-- Opening Marker --
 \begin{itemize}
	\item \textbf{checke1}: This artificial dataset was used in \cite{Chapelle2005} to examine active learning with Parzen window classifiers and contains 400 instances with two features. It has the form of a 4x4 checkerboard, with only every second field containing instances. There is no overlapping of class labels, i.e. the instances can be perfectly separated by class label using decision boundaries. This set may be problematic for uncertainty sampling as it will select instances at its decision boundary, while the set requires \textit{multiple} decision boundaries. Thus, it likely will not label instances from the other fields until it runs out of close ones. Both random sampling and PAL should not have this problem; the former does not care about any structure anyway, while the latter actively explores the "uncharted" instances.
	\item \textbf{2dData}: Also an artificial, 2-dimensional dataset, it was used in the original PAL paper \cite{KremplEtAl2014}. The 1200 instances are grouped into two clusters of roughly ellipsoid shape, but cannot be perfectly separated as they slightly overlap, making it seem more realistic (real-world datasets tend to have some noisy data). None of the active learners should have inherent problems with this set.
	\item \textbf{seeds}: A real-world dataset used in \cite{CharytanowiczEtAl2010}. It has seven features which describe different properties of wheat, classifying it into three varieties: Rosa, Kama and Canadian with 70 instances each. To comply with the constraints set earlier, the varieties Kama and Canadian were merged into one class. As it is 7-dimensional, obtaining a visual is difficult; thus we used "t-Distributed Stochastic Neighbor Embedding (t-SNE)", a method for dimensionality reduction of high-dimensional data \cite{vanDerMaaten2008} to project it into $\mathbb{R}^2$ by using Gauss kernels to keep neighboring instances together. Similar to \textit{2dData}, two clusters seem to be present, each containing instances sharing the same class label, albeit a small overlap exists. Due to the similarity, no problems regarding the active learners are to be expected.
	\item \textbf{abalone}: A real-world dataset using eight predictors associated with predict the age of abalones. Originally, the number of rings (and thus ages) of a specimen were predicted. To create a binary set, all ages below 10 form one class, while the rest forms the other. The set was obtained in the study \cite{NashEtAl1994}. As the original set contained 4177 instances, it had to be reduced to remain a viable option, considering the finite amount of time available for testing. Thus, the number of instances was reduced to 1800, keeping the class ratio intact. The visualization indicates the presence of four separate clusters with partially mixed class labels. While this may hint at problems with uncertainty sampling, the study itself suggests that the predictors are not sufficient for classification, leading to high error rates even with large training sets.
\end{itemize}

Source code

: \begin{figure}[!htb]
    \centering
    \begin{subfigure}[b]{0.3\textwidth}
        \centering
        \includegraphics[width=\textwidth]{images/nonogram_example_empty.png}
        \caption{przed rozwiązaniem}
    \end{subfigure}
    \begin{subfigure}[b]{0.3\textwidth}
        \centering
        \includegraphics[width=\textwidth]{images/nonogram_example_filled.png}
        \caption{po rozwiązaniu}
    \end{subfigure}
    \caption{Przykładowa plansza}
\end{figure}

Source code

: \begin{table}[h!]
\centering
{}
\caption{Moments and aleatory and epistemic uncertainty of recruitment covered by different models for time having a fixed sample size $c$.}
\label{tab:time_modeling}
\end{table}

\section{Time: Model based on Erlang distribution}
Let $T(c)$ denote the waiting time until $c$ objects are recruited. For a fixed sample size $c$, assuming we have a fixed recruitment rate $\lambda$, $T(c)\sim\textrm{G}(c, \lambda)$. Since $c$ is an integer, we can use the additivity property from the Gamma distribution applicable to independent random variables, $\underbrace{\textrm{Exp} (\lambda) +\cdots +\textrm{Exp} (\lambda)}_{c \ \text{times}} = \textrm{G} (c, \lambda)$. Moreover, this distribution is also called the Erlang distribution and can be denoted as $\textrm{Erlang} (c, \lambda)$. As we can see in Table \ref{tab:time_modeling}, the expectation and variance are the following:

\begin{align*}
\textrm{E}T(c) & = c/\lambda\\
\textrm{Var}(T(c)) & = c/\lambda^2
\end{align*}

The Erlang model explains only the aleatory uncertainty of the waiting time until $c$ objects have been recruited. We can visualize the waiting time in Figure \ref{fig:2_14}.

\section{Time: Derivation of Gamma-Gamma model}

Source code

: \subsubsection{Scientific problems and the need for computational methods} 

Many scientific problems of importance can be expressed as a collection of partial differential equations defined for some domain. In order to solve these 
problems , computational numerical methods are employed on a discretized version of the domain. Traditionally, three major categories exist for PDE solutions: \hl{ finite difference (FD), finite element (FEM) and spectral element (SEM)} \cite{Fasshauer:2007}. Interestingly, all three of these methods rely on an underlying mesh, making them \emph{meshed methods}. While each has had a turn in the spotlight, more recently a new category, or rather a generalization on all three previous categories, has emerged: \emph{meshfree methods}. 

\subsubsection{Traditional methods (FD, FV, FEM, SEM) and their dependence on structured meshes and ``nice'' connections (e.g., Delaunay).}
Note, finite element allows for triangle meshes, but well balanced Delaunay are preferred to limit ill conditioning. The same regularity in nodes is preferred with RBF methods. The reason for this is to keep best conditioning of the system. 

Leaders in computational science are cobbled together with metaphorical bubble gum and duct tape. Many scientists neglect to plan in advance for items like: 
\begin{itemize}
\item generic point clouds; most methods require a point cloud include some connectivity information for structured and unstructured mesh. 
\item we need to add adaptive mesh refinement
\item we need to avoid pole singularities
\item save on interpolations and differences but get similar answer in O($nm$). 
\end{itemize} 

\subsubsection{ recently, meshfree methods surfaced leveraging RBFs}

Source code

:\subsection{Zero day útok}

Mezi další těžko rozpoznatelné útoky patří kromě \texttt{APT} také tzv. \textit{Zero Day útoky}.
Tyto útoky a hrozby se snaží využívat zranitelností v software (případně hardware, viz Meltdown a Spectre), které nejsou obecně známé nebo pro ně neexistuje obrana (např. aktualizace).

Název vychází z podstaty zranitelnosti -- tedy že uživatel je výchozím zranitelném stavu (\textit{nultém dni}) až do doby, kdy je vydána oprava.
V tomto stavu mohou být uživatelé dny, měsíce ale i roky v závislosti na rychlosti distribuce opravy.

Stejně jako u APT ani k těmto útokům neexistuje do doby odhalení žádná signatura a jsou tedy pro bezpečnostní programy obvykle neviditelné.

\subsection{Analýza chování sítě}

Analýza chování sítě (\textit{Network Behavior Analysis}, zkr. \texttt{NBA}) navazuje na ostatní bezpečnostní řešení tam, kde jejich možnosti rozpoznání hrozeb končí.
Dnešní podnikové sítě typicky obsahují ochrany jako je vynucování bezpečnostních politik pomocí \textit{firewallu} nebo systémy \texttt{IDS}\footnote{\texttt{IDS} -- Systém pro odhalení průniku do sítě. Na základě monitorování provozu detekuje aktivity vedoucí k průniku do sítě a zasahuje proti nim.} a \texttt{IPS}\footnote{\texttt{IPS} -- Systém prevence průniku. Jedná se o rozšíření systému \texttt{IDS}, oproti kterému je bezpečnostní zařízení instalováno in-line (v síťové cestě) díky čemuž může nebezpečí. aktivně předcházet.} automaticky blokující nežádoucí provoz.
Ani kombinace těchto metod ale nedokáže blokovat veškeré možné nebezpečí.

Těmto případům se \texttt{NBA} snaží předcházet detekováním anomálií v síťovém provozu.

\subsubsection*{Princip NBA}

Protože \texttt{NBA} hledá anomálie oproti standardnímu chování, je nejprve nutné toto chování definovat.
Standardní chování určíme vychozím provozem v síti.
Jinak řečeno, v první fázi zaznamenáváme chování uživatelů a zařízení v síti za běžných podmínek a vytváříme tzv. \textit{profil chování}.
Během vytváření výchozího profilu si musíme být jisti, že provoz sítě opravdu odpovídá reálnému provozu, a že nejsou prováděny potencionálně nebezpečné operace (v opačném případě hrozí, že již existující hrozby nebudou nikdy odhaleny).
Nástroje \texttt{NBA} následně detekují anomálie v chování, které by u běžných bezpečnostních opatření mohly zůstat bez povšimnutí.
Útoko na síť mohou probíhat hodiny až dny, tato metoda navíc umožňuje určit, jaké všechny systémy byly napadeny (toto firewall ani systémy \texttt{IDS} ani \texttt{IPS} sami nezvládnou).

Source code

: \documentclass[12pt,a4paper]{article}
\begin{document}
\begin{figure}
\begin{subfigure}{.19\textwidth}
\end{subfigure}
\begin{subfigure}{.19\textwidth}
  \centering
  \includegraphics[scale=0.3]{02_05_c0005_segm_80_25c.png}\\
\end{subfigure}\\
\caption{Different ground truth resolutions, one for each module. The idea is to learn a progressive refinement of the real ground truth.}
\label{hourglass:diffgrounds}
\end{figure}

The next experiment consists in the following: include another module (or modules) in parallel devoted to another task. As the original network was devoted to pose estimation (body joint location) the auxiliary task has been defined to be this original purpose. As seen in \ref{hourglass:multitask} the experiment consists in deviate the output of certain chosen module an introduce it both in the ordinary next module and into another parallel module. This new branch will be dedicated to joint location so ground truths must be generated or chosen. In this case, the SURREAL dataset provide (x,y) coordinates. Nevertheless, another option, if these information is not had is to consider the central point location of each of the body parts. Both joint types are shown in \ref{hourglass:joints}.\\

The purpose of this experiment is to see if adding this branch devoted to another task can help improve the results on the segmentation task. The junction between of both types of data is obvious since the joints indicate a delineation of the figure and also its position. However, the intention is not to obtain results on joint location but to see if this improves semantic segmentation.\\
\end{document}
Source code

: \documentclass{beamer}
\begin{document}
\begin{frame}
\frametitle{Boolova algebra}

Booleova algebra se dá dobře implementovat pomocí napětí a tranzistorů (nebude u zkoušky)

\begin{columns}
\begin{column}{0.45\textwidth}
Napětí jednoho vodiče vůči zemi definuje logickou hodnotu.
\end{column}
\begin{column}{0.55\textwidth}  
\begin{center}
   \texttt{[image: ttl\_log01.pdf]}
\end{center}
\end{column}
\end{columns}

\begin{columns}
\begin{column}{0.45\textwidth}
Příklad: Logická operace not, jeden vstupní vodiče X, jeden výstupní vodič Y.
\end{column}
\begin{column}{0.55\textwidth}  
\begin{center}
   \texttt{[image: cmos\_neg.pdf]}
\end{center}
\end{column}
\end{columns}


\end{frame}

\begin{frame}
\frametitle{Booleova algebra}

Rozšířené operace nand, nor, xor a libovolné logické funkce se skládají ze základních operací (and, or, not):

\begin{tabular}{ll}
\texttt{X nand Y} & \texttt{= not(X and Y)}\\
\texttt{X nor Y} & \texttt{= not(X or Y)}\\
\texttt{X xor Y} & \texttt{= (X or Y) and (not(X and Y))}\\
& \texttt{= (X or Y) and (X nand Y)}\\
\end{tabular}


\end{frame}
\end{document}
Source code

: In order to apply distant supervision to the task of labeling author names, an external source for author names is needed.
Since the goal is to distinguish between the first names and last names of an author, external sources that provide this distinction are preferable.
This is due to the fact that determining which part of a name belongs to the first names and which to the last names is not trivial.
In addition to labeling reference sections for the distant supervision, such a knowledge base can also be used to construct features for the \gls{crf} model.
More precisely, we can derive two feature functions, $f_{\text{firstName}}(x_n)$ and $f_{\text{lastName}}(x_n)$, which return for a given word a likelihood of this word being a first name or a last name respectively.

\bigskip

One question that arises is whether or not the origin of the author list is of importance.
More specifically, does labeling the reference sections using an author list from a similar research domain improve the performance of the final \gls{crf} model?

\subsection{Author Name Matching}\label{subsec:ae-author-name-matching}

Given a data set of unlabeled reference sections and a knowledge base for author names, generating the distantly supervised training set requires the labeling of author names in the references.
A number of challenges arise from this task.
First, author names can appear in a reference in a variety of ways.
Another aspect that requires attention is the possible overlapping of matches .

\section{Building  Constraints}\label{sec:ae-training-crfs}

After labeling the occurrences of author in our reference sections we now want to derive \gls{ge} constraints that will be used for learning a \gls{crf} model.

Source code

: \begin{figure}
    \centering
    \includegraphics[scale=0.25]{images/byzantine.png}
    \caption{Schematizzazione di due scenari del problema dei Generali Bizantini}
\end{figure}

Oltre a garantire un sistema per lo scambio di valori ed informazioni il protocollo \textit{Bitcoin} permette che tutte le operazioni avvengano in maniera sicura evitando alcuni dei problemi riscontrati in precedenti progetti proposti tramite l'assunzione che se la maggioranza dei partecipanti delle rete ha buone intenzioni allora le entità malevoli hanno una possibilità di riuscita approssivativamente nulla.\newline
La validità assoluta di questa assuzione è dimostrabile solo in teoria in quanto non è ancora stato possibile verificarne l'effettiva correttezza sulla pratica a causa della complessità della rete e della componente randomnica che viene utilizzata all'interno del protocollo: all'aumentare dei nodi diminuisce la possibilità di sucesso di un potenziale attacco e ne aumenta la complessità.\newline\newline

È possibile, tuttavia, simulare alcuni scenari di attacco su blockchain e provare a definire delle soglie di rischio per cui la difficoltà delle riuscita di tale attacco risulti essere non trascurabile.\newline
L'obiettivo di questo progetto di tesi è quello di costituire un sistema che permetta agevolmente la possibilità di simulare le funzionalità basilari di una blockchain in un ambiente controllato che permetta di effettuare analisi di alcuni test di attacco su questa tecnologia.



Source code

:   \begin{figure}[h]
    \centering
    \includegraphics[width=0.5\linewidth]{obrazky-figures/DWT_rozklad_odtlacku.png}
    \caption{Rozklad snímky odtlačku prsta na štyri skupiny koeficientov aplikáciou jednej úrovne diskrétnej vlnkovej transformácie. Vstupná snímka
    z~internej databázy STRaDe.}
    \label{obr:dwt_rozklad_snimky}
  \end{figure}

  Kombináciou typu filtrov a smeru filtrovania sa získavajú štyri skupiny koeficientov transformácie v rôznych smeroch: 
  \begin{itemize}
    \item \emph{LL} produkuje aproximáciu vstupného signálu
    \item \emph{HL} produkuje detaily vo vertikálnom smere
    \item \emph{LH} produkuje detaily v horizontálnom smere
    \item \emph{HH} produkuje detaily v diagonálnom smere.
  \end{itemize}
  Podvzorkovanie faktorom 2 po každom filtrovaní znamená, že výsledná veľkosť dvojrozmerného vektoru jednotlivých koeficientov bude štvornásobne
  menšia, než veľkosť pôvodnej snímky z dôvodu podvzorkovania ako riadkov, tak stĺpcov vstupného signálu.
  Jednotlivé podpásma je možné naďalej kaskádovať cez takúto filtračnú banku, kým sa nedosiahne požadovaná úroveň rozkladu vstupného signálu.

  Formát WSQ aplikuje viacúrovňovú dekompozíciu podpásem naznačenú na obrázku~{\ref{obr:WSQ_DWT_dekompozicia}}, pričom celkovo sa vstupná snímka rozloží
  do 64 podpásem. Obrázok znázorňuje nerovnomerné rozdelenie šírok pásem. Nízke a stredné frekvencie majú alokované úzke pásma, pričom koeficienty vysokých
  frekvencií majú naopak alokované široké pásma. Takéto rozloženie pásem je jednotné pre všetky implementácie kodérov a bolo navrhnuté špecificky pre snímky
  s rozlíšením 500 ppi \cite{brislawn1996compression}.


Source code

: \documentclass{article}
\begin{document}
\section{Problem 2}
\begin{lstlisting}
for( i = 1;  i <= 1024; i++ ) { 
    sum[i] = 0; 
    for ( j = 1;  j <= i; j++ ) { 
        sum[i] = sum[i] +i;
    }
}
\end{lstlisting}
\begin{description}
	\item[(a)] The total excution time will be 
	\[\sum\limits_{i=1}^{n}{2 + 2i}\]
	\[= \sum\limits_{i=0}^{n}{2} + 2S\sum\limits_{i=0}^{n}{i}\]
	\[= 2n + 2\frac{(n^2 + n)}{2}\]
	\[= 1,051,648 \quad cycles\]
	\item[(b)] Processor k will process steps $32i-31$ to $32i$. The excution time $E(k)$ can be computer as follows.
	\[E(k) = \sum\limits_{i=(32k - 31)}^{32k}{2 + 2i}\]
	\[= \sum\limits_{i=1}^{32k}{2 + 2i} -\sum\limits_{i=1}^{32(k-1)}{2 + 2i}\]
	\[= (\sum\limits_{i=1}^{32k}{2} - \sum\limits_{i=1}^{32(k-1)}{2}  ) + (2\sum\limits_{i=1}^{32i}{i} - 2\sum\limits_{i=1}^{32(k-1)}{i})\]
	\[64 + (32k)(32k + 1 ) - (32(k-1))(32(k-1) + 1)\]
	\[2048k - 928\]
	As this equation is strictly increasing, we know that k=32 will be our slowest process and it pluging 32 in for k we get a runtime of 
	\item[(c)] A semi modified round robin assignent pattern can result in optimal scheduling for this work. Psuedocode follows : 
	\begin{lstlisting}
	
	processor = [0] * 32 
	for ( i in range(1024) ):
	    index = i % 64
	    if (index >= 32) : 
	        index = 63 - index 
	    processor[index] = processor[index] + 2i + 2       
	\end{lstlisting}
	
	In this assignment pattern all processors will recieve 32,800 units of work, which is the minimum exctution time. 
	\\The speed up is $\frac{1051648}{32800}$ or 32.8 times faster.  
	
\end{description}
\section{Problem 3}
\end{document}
-- Closing Marker --
If a line in the records includes the string "frac", copy it.

EXERCISE OUTPUT ::
	\[= 2n + 2\frac{(n^2 + n)}{2}\]
	\\The speed up is $\frac{1051648}{32800}$ or 32.8 times faster.  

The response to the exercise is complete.